One person it is hardly worth asking that question of is Terry Hill, who George Osbourne appointed to chair the Infrastructure UK steering group, which will oversee an investigation into ways of reducing the cost of delivery of major infrastructure projects. By pure coincidence, Terry Hill also is board member and the ‘Global Market Leader for Transport’ at ARUP, the firm that produced the plans for HS2. It’s also fair to say that the previous government engaged ARUP to devise the HS2 plans without tendering, and that there is possibly a judicial review of the procurement process on the way.
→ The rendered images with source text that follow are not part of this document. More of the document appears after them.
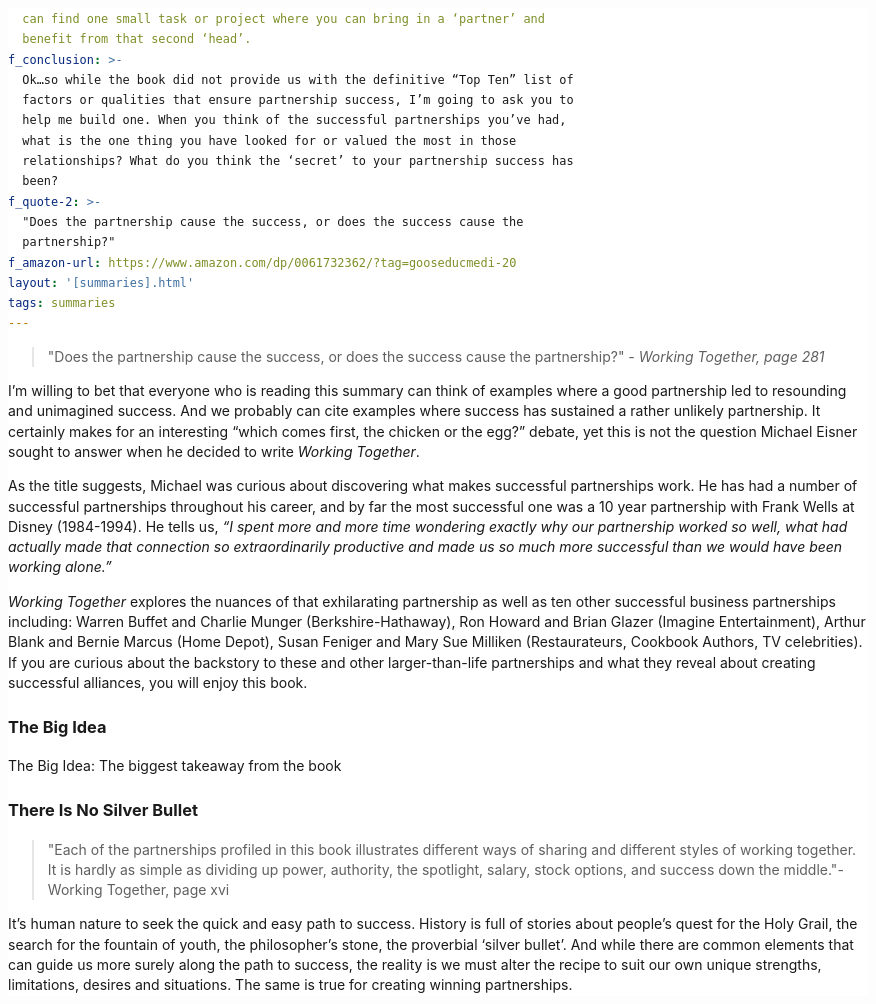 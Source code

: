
```yaml
  can find one small task or project where you can bring in a ‘partner’ and
  benefit from that second ‘head’.
f_conclusion: >-
  Ok…so while the book did not provide us with the definitive “Top Ten” list of
  factors or qualities that ensure partnership success, I’m going to ask you to
  help me build one. When you think of the successful partnerships you’ve had,
  what is the one thing you have looked for or valued the most in those
  relationships? What do you think the ‘secret’ to your partnership success has
  been?
f_quote-2: >-
  "Does the partnership cause the success, or does the success cause the
  partnership?"
f_amazon-url: https://www.amazon.com/dp/0061732362/?tag=gooseducmedi-20
layout: '[summaries].html'
tags: summaries
---
```


> "Does the partnership cause the success, or does the success cause the partnership?" _\- Working Together, page 281_

I’m willing to bet that everyone who is reading this summary can think of examples where a good partnership led to resounding and unimagined success. And we probably can cite examples where success has sustained a rather unlikely partnership. It certainly makes for an interesting “which comes first, the chicken or the egg?” debate, yet this is not the question Michael Eisner sought to answer when he decided to write _Working Together_.

As the title suggests, Michael was curious about discovering what makes successful partnerships work. He has had a number of successful partnerships throughout his career, and by far the most successful one was a 10 year partnership with Frank Wells at Disney (1984-1994). He tells us, _“I spent more and more time wondering exactly why our partnership worked so well, what had actually made that connection so extraordinarily productive and made us so much more successful than we would have been working alone.”_

_Working Together_ explores the nuances of that exhilarating partnership as well as ten other successful business partnerships including: Warren Buffet and Charlie Munger (Berkshire-Hathaway), Ron Howard and Brian Glazer (Imagine Entertainment), Arthur Blank and Bernie Marcus (Home Depot), Susan Feniger and Mary Sue Milliken (Restaurateurs, Cookbook Authors, TV celebrities). If you are curious about the backstory to these and other larger-than-life partnerships and what they reveal about creating successful alliances, you will enjoy this book.

### The Big Idea

The Big Idea: The biggest takeaway from the book

### There Is No Silver Bullet

> "Each of the partnerships profiled in this book illustrates different ways of sharing and different styles of working together. It is hardly as simple as dividing up power, authority, the spotlight, salary, stock options, and success down the middle."- Working Together, page xvi

It’s human nature to seek the quick and easy path to success. History is full of stories about people’s quest for the Holy Grail, the search for the fountain of youth, the philosopher’s stone, the proverbial ‘silver bullet’. And while there are common elements that can guide us more surely along the path to success, the reality is we must alter the recipe to suit our own unique strengths, limitations, desires and situations. The same is true for creating winning partnerships.
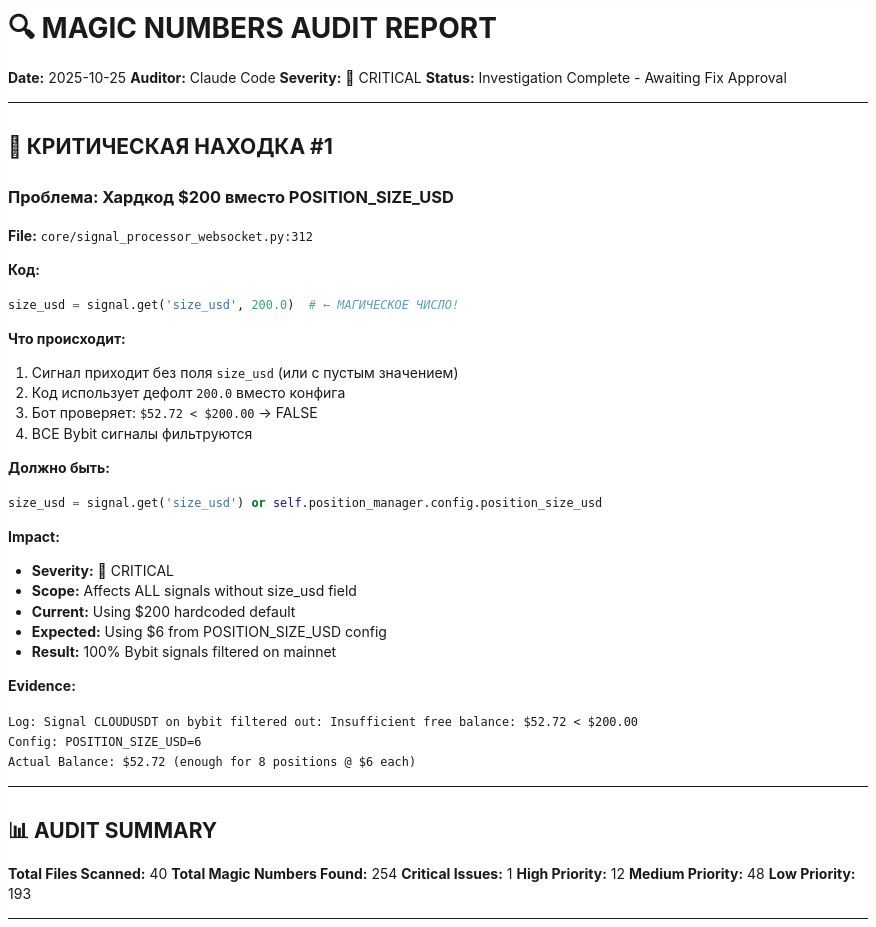 # 🔍 MAGIC NUMBERS AUDIT REPORT

**Date:** 2025-10-25
**Auditor:** Claude Code
**Severity:** 🔴 CRITICAL
**Status:** Investigation Complete - Awaiting Fix Approval

---

## 🚨 КРИТИЧЕСКАЯ НАХОДКА #1

### Проблема: Хардкод $200 вместо POSITION_SIZE_USD

**File:** `core/signal_processor_websocket.py:312`

**Код:**
```python
size_usd = signal.get('size_usd', 200.0)  # ← МАГИЧЕСКОЕ ЧИСЛО!
```

**Что происходит:**
1. Сигнал приходит без поля `size_usd` (или с пустым значением)
2. Код использует дефолт `200.0` вместо конфига
3. Бот проверяет: `$52.72 < $200.00` → FALSE
4. ВСЕ Bybit сигналы фильтруются

**Должно быть:**
```python
size_usd = signal.get('size_usd') or self.position_manager.config.position_size_usd
```

**Impact:**
- **Severity:** 🔴 CRITICAL
- **Scope:** Affects ALL signals without size_usd field
- **Current:** Using $200 hardcoded default
- **Expected:** Using $6 from POSITION_SIZE_USD config
- **Result:** 100% Bybit signals filtered on mainnet

**Evidenсe:**
```
Log: Signal CLOUDUSDT on bybit filtered out: Insufficient free balance: $52.72 < $200.00
Config: POSITION_SIZE_USD=6
Actual Balance: $52.72 (enough for 8 positions @ $6 each)
```

---

## 📊 AUDIT SUMMARY

**Total Files Scanned:** 40
**Total Magic Numbers Found:** 254
**Critical Issues:** 1
**High Priority:** 12
**Medium Priority:** 48
**Low Priority:** 193

--- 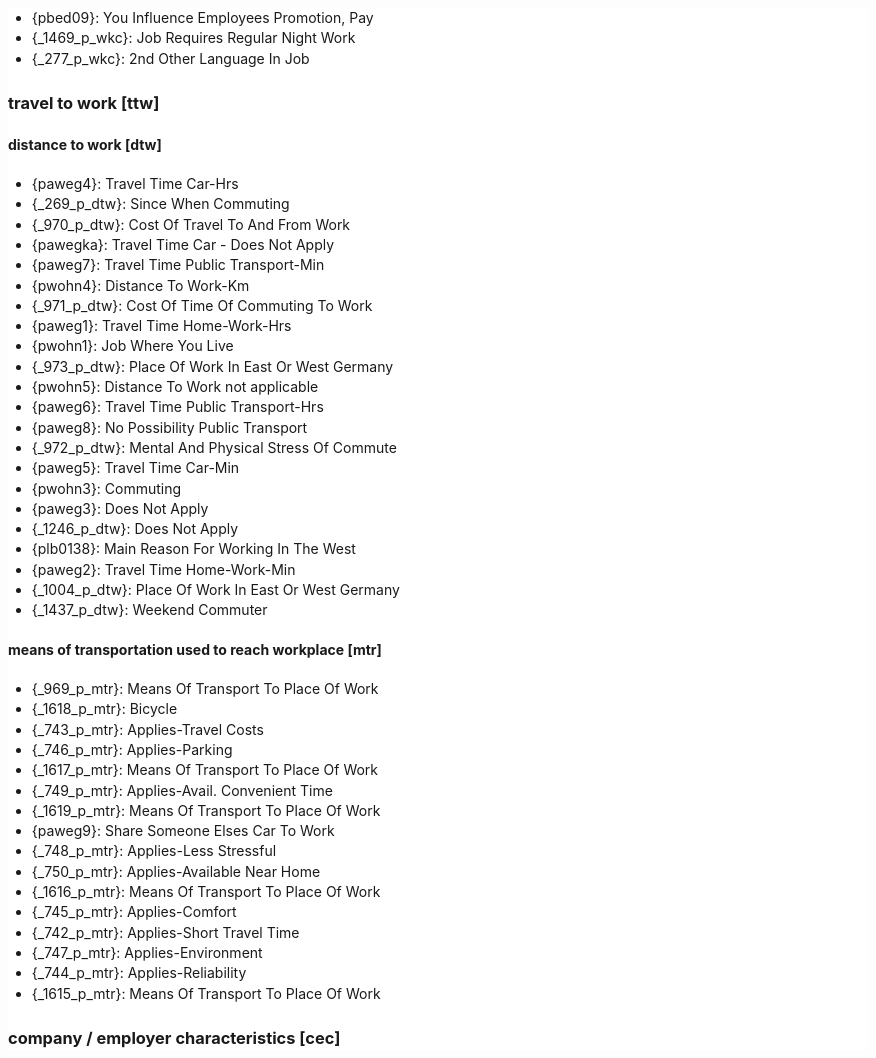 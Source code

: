 - {pbed09}: You Influence Employees Promotion, Pay
- {_1469_p_wkc}: Job Requires Regular Night Work
- {_277_p_wkc}: 2nd Other Language In Job

### travel to work [ttw]


#### distance to work [dtw]

- {paweg4}: Travel Time Car-Hrs
- {_269_p_dtw}: Since When Commuting
- {_970_p_dtw}: Cost Of Travel To And From Work
- {pawegka}: Travel Time Car - Does Not Apply
- {paweg7}: Travel Time Public Transport-Min
- {pwohn4}: Distance To Work-Km
- {_971_p_dtw}: Cost Of Time Of Commuting To Work
- {paweg1}: Travel Time Home-Work-Hrs
- {pwohn1}: Job Where You Live
- {_973_p_dtw}: Place Of Work In East Or West Germany
- {pwohn5}: Distance To Work not applicable
- {paweg6}: Travel Time Public Transport-Hrs
- {paweg8}: No Possibility Public Transport
- {_972_p_dtw}: Mental And Physical Stress Of Commute
- {paweg5}: Travel Time Car-Min
- {pwohn3}: Commuting
- {paweg3}: Does Not Apply
- {_1246_p_dtw}: Does Not Apply
- {plb0138}: Main Reason For Working In The West
- {paweg2}: Travel Time Home-Work-Min
- {_1004_p_dtw}: Place Of Work In East Or West Germany
- {_1437_p_dtw}: Weekend Commuter

#### means of transportation used to reach workplace [mtr]

- {_969_p_mtr}: Means Of Transport To Place Of Work
- {_1618_p_mtr}: Bicycle
- {_743_p_mtr}: Applies-Travel Costs
- {_746_p_mtr}: Applies-Parking
- {_1617_p_mtr}: Means Of Transport To Place Of Work
- {_749_p_mtr}: Applies-Avail. Convenient Time
- {_1619_p_mtr}: Means Of Transport To Place Of Work
- {paweg9}: Share Someone Elses Car To Work
- {_748_p_mtr}: Applies-Less Stressful
- {_750_p_mtr}: Applies-Available Near Home
- {_1616_p_mtr}: Means Of Transport To Place Of Work
- {_745_p_mtr}: Applies-Comfort
- {_742_p_mtr}: Applies-Short Travel Time
- {_747_p_mtr}: Applies-Environment
- {_744_p_mtr}: Applies-Reliability
- {_1615_p_mtr}: Means Of Transport To Place Of Work

### company / employer characteristics [cec]
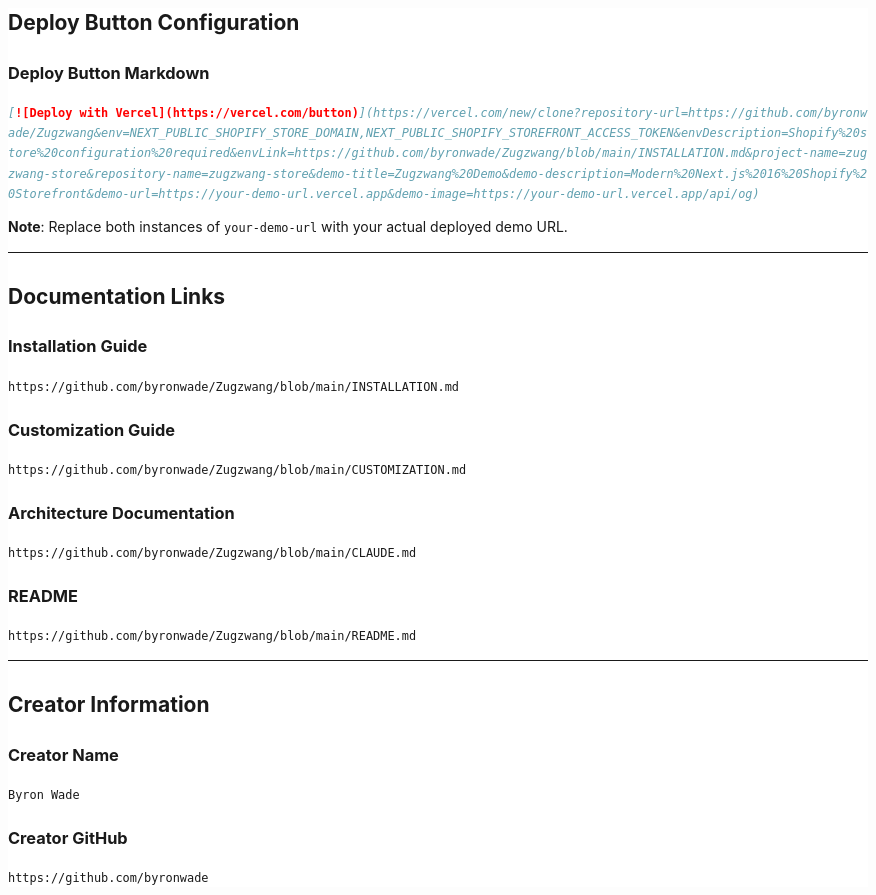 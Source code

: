 
## Deploy Button Configuration

### Deploy Button Markdown
```markdown
[![Deploy with Vercel](https://vercel.com/button)](https://vercel.com/new/clone?repository-url=https://github.com/byronwade/Zugzwang&env=NEXT_PUBLIC_SHOPIFY_STORE_DOMAIN,NEXT_PUBLIC_SHOPIFY_STOREFRONT_ACCESS_TOKEN&envDescription=Shopify%20store%20configuration%20required&envLink=https://github.com/byronwade/Zugzwang/blob/main/INSTALLATION.md&project-name=zugzwang-store&repository-name=zugzwang-store&demo-title=Zugzwang%20Demo&demo-description=Modern%20Next.js%2016%20Shopify%20Storefront&demo-url=https://your-demo-url.vercel.app&demo-image=https://your-demo-url.vercel.app/api/og)
```
**Note**: Replace both instances of `your-demo-url` with your actual deployed demo URL.

---

## Documentation Links

### Installation Guide
```
https://github.com/byronwade/Zugzwang/blob/main/INSTALLATION.md
```

### Customization Guide
```
https://github.com/byronwade/Zugzwang/blob/main/CUSTOMIZATION.md
```

### Architecture Documentation
```
https://github.com/byronwade/Zugzwang/blob/main/CLAUDE.md
```

### README
```
https://github.com/byronwade/Zugzwang/blob/main/README.md
```

---

## Creator Information

### Creator Name
```
Byron Wade
```

### Creator GitHub
```
https://github.com/byronwade
```
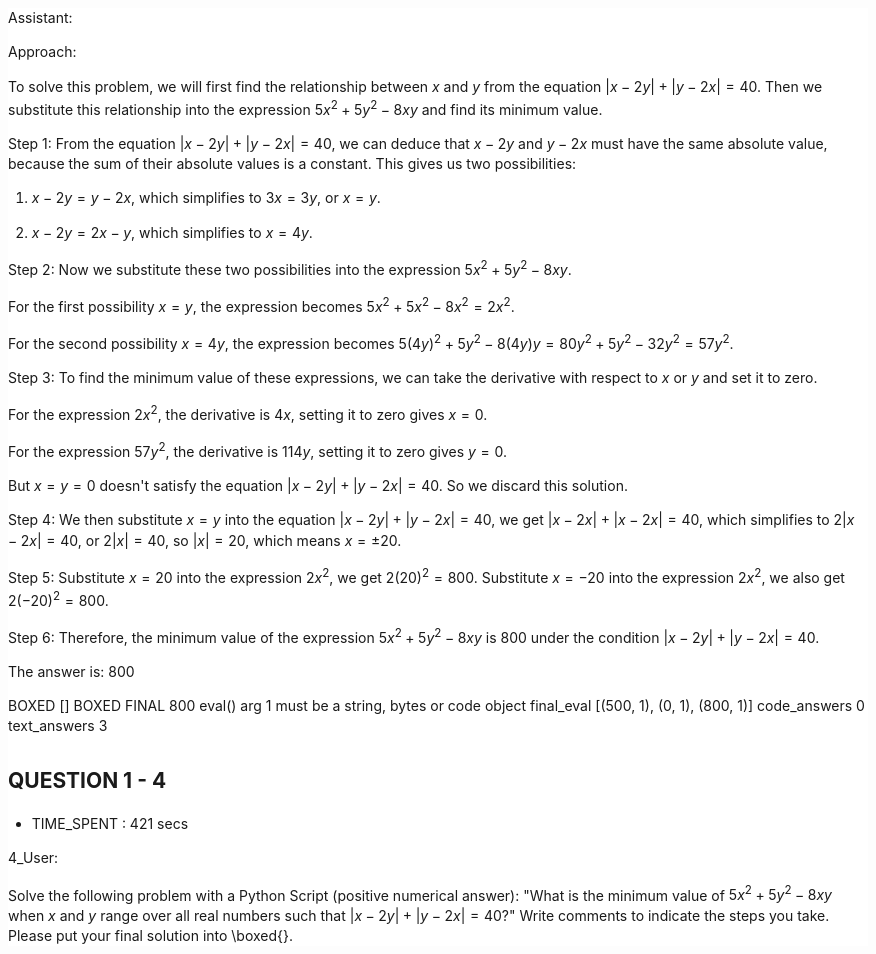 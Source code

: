 Assistant:

Approach:



To solve this problem, we will first find the relationship between $x$ and $y$ from the equation $|x-2y| + |y-2x| = 40$. Then we substitute this relationship into the expression $5x^2+5y^2-8xy$ and find its minimum value.

Step 1: From the equation $|x-2y| + |y-2x| = 40$, we can deduce that $x-2y$ and $y-2x$ must have the same absolute value, because the sum of their absolute values is a constant. This gives us two possibilities:

1) $x - 2y = y - 2x$, which simplifies to $3x = 3y$, or $x = y$.

2) $x - 2y = 2x - y$, which simplifies to $x = 4y$.

Step 2: Now we substitute these two possibilities into the expression $5x^2+5y^2-8xy$.

For the first possibility $x = y$, the expression becomes $5x^2+5x^2-8x^2 = 2x^2$.

For the second possibility $x = 4y$, the expression becomes $5(4y)^2+5y^2-8(4y)y = 80y^2+5y^2-32y^2 = 57y^2$.

Step 3: To find the minimum value of these expressions, we can take the derivative with respect to $x$ or $y$ and set it to zero. 

For the expression $2x^2$, the derivative is $4x$, setting it to zero gives $x = 0$.

For the expression $57y^2$, the derivative is $114y$, setting it to zero gives $y = 0$.

But $x = y = 0$ doesn't satisfy the equation $|x-2y| + |y-2x| = 40$. So we discard this solution.

Step 4: We then substitute $x = y$ into the equation $|x-2y| + |y-2x| = 40$, we get $|x-2x| + |x-2x| = 40$, which simplifies to $2|x-2x| = 40$, or $2|x| = 40$, so $|x| = 20$, which means $x = \pm 20$.

Step 5: Substitute $x = 20$ into the expression $2x^2$, we get $2(20)^2 = 800$. Substitute $x = -20$ into the expression $2x^2$, we also get $2(-20)^2 = 800$.

Step 6: Therefore, the minimum value of the expression $5x^2+5y^2-8xy$ is $800$ under the condition $|x-2y| + |y-2x| = 40$.

The answer is: $800$

BOXED []
BOXED FINAL 800
eval() arg 1 must be a string, bytes or code object final_eval
[(500, 1), (0, 1), (800, 1)]
code_answers 0 text_answers 3



## QUESTION 1 - 4 
- TIME_SPENT : 421 secs

4_User:

Solve the following problem with a Python Script (positive numerical answer):
"What is the minimum value of $5x^2+5y^2-8xy$ when $x$ and $y$ range over all real numbers such that $|x-2y| + |y-2x| = 40$?"
Write comments to indicate the steps you take. Please put your final solution into \boxed{}.
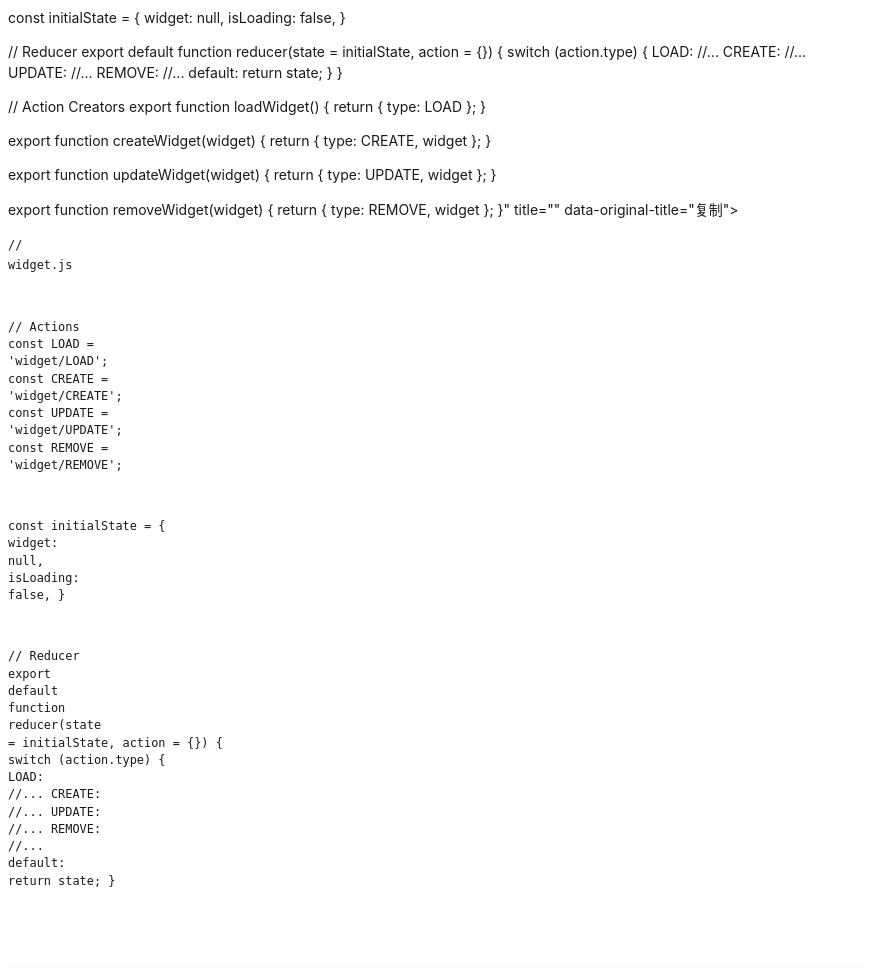 const initialState = {
  widget: null,
  isLoading: false,
}

// Reducer
export default function reducer(state = initialState, action = {}) {
  switch (action.type) {
    LOAD: 
      //...
    CREATE:
      //...
    UPDATE:
      //...
    REMOVE:
      //...
    default: return state;
  }
}

// Action Creators
export function loadWidget() {
  return { type: LOAD };
}

export function createWidget(widget) {
  return { type: CREATE, widget };
}

export function updateWidget(widget) {
  return { type: UPDATE, widget };
}

export function removeWidget(widget) {
  return { type: REMOVE, widget };
}" title="" data-original-title="复制"></span>
      <span type="button" class="saveToNote code-tool" data-toggle="tooltip" data-placement="top" title="" data-original-title="放进笔记"></span>
      </div>
      </div><pre class="hljs javascript"><code><span class="hljs-comment">// widget.js</span>

<span class="hljs-comment">// Actions</span>
<span class="hljs-keyword">const</span> LOAD   = <span class="hljs-string">'widget/LOAD'</span>;
<span class="hljs-keyword">const</span> CREATE = <span class="hljs-string">'widget/CREATE'</span>;
<span class="hljs-keyword">const</span> UPDATE = <span class="hljs-string">'widget/UPDATE'</span>;
<span class="hljs-keyword">const</span> REMOVE = <span class="hljs-string">'widget/REMOVE'</span>;

<span class="hljs-keyword">const</span> initialState = {
  <span class="hljs-attr">widget</span>: <span class="hljs-literal">null</span>,
  <span class="hljs-attr">isLoading</span>: <span class="hljs-literal">false</span>,
}

<span class="hljs-comment">// Reducer</span>
<span class="hljs-keyword">export</span> <span class="hljs-keyword">default</span> <span class="hljs-function"><span class="hljs-keyword">function</span> <span class="hljs-title">reducer</span>(<span class="hljs-params">state = initialState, action = {}</span>) </span>{
  <span class="hljs-keyword">switch</span> (action.type) {
    <span class="hljs-attr">LOAD</span>: 
      <span class="hljs-comment">//...</span>
    CREATE:
      <span class="hljs-comment">//...</span>
    UPDATE:
      <span class="hljs-comment">//...</span>
    REMOVE:
      <span class="hljs-comment">//...</span>
    <span class="hljs-keyword">default</span>: <span class="hljs-keyword">return</span> state;
  }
The real problem with Hill is that he claims his best solution to date so far was HS1 as it “Transformed Britain’s links with continental Europe, the economic development of the Thames Gateway and gave rise to the London Olympic 2012 success.” I do so hope the answer to the ‘why’ question isn’t simply that ARUP, and Atkins before them, punted the railway they want to build.

Although the initial reason for individuals and about 50 local action groups examining HS2 plans may well have been ‘not in my back yard’, the opposition will broaden out as even the simplest analysis of the plans leads to the conclusion ‘not anywhere’. HS2 isn’t just a white elephant; it’s a whole herd of them being blindly shepherded toward a cluster of financial black holes. If the penny doesn’t drop soon, tens of billions of pounds will drop into the bottomless pit that is our generational national debt.